Arquibancada é carnaval. Soltamos o gogó, a alma, as máscaras. Transbordamos excitações represadas por diques sociais e psicológicos. Guerreamos sem guerra. Um “processo civilizador” orquestrado pelo esporte moderno, observam os sociólogos Norbert Elias e Eric Dunning.
Como nos ritos carnavalescos, a arquibancada sacode convenções, hierarquias, papéis. Uma fresta para sopros primais e poeiras do inconsciente. Por ela também passam discriminações congênitas. Barrá-las revela-se tão difícil quanto necessário.
O primeiro passo é não confundir a essência carnavalesca da arquibancada – aquarela mimética do país – com uma concessão a ofensas como o suposto grito racista dirigido a Gabriel no Fla-Flu.
(Só a perícia pode confirmar.)
Polemizado nas redes, o episódio não confisca o mérito da vitória tricolor. Tampouco sabota as resenhas sobre a partida, sobre a gangorra de heróis e vilões, o duelo tático. Nem por isso o xingamento dispensa uma abordagem eloquente, compatível à perversidade criminosa do racismo.
Descontados fundamentalismos e precipitações, reconhecer a gravidade de casos assim espana o pó da condescendência. Confronta blindagens adensadas por nossa gênese sociocultural – escravocrata, patriarcal, patrimonialista. Traços que se dissimulam no mito da cordialidade, e naturalizam preconceitos, dominações, agressões.
O futebol reproduz alguns desses traços. Replica, por exemplo, um machismo crônico. Jogo “de homem”, “pra homem”, repetem pais, técnicos, atletas, torcedores. Nada de choro, de cai-cai, de frescura. Desvios da masculinidade hegemônica.
A cartilha sistematiza ataques contra homossexuais, mulheres – inclusive profissionais da área – e jogadores fora do código dominante. Não à toa as quedas de Neymar na Copa da Rússia despertaram um tsunami de reprovações e memes debochados.

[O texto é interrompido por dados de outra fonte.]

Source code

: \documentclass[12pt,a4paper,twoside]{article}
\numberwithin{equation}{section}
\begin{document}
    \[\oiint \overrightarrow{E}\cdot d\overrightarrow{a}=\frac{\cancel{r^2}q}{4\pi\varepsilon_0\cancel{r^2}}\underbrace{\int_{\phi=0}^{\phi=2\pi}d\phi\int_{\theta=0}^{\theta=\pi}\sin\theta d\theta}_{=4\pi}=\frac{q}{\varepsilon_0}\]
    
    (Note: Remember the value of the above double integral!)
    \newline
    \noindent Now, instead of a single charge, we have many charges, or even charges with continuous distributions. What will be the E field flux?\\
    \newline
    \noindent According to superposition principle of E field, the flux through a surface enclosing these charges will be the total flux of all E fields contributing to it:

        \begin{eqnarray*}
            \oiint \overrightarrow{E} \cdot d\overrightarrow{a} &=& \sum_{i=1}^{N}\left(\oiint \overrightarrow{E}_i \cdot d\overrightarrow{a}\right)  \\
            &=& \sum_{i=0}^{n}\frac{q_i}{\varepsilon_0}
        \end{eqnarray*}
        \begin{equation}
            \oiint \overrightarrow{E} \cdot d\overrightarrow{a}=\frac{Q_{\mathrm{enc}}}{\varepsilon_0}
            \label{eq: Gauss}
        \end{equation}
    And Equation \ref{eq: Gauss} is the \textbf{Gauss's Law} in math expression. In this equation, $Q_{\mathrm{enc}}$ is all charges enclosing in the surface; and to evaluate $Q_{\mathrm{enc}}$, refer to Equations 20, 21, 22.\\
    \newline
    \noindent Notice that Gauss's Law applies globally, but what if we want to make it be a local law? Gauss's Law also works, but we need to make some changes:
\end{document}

As críticas expressavam decepção além da esportiva. Os tombos do craque haviam transgredido o padrão masculino que o futebol ajuda a sedimentar, e que municia zoações entre torcedores no bar, na praia, no escritório, no estádio.
Alternadas com naturalidade, chacotas homofóbicas dificilmente são percebidas como insulto, muito menos crime, no universo boleiro. Liturgias futebolísticas historicamente as avalizam.
Chancela equivalente recebem outras expressões discriminatórias, como se cultura do futebol e o carnaval da arquibancada as anistiasse. Precisamos desfazer a confusão.
Mesmo envernizadas de jocosidade, ofensas racistas, homofóbicas, machistas, xenófobas, religiosas são inadmissíveis, injustificáveis, em quaisquer ambientes e circunstâncias. Constituem atitudes criminosas assinaladas nos arcabouços legais de todos os países democráticos.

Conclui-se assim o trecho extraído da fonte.